Id. at 851. As such, the trial court sentenced the youthful, first-time offender to the
maximum sentence of ten years at hard labor. The fifth circuit affirmed the sentence,
noting that “[t]he trial judge’s extensive comments indicate that he carefully
considered the guidelines of C.Cr.P. article 894.1 in determining the appropriate
sentence,” and that “[n]othing in the record suggests that it was arbitrarily or hastily
imposed.” Id.
In the instant matter, the trial court stated during sentencing that it was
“familiar with all aspects of this case[,]” having presided over the five companion
cases that arose out of this incident. The trial court noted that Defendant began firing 22 his gun into the crowd of DeRidder teenagers before any punches were thrown
between the two young men who had agreed to a fight, thereby creating a risk of
harm or death to multiple individuals. The trial court further noted that the two
gunshot victims, Cameron and Tyler, were shot as they were running away from the
scene; Cameron is now paralyzed because of Defendant’s actions, and Tyler has a
bullet that remains lodged in his right shoulder. The trial court also considered the
“traumatic emotional sufferings” that those present “experienced as a result of the
gun shots and their friends being hit by bullets.”

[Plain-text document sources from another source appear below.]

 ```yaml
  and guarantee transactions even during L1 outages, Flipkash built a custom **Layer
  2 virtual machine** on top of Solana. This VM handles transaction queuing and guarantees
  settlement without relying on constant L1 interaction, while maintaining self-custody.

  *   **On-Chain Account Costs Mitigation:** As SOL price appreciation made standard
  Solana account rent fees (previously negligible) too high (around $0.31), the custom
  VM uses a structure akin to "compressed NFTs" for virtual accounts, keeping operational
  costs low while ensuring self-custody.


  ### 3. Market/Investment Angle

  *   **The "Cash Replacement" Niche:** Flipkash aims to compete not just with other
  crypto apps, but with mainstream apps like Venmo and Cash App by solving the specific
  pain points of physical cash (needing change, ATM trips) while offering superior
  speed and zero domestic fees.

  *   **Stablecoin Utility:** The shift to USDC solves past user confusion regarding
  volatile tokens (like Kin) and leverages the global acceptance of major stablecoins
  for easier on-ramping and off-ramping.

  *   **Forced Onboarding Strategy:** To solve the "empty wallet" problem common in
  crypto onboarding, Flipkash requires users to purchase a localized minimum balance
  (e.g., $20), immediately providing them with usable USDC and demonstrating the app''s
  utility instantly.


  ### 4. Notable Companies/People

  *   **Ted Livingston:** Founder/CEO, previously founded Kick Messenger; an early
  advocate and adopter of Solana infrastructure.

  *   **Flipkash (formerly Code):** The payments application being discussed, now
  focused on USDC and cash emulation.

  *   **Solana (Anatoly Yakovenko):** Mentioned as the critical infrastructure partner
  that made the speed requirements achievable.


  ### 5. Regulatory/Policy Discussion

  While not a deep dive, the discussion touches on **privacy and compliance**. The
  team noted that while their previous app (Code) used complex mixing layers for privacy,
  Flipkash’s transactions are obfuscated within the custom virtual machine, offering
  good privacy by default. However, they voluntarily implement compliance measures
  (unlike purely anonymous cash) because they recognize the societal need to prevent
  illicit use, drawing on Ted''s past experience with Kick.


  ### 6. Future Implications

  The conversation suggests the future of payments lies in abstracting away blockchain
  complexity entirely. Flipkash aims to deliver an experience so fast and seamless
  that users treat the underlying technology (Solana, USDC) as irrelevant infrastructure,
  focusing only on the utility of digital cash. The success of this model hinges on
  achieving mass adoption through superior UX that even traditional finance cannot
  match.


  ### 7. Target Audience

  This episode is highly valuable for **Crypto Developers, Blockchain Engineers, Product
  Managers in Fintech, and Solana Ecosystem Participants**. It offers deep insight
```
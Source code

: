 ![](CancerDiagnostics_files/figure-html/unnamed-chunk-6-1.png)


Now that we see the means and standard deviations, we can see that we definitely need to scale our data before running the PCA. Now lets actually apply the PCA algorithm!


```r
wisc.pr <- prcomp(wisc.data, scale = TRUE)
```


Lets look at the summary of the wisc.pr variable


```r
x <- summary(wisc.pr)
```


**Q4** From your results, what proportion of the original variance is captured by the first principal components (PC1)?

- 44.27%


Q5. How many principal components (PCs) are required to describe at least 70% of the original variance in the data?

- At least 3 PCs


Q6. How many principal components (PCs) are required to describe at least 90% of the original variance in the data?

Our review of the sentencing transcript reveals that the trial court considered
the factors found in La.Code Crim.P. art. 894.1 in particularizing the sentence now
in question. Indeed, it is hard to imagine a more serious violation of the crime of
aggravated battery. Jones, 398 So.2d 1049. Accordingly, we conclude that the trial
court did not abuse its wide discretion in sentencing Defendant to the maximum term
of ten years at hard labor and a fine of $1,500.
DECREE
Tarik D. Njoku’s conviction and sentence for count one, aggravated battery,
is affirmed. Tarik D. Njoku’s conviction for count two, conspiracy to commit
aggravated battery, is set aside.
AGGRAVATED BATTERY CONVICTION AND SENTENCE AFFIRMED. CRIMINAL CONSPIRACY TO COMMIT AGGRAVATED BATTERY CONVICTION SET ASIDE.